Start of DATA TO PROCESS

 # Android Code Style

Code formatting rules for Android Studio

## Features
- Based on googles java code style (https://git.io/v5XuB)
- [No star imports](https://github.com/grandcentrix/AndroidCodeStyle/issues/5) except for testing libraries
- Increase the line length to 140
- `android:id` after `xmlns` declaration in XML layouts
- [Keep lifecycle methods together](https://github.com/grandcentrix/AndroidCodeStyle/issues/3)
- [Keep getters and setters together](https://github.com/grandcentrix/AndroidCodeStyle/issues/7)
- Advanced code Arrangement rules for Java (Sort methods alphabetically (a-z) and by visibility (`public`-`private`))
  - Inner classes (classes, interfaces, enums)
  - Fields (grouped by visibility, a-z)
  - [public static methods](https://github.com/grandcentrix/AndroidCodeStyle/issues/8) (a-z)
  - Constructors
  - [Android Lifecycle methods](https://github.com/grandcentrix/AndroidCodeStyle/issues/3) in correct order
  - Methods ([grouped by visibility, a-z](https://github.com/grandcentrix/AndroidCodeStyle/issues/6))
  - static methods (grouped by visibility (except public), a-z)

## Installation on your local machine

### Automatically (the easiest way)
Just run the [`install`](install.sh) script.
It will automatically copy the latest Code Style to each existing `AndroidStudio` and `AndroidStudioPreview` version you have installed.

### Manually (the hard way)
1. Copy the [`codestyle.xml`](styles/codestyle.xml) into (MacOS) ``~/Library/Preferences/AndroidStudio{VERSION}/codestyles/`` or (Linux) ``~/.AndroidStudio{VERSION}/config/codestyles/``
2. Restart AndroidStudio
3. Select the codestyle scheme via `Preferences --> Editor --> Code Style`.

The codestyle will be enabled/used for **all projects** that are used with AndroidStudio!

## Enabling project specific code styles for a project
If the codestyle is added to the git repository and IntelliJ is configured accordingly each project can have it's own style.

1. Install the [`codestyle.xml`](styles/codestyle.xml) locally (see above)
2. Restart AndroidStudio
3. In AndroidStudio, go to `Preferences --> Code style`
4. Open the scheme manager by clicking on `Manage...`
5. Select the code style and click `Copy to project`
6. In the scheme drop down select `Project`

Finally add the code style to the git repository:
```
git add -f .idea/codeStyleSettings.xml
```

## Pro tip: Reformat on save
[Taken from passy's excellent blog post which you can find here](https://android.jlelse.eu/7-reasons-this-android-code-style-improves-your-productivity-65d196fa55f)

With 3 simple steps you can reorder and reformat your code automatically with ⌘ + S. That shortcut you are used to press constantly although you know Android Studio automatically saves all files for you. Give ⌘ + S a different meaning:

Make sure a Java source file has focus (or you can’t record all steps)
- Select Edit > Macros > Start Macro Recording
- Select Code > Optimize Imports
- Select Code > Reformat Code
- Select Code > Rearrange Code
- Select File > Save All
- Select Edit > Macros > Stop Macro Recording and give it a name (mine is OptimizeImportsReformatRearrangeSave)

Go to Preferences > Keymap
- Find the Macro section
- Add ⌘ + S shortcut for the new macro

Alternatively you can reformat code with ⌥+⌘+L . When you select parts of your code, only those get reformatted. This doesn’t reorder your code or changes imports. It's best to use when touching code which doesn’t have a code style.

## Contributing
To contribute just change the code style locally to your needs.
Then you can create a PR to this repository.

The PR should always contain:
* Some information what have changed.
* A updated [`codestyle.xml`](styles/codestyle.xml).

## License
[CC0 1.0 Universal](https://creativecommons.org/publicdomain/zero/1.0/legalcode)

End of DATA TO PROCESS

* _YOUR GOAL_
There is a run of lines above from the one with "If the codestyle" to the one with "## Pro tip: Reformat on save"; print exactly that run, both ends included, and nothing else.

* _RESPONSE TO THIS EXERCISE_
If the codestyle is added to the git repository and IntelliJ is configured accordingly each project can have it's own style.

1. Install the [`codestyle.xml`](styles/codestyle.xml) locally (see above)
2. Restart AndroidStudio
3. In AndroidStudio, go to `Preferences --> Code style`
4. Open the scheme manager by clicking on `Manage...`
5. Select the code style and click `Copy to project`
6. In the scheme drop down select `Project`

Finally add the code style to the git repository:
```
git add -f .idea/codeStyleSettings.xml
```

## Pro tip: Reformat on save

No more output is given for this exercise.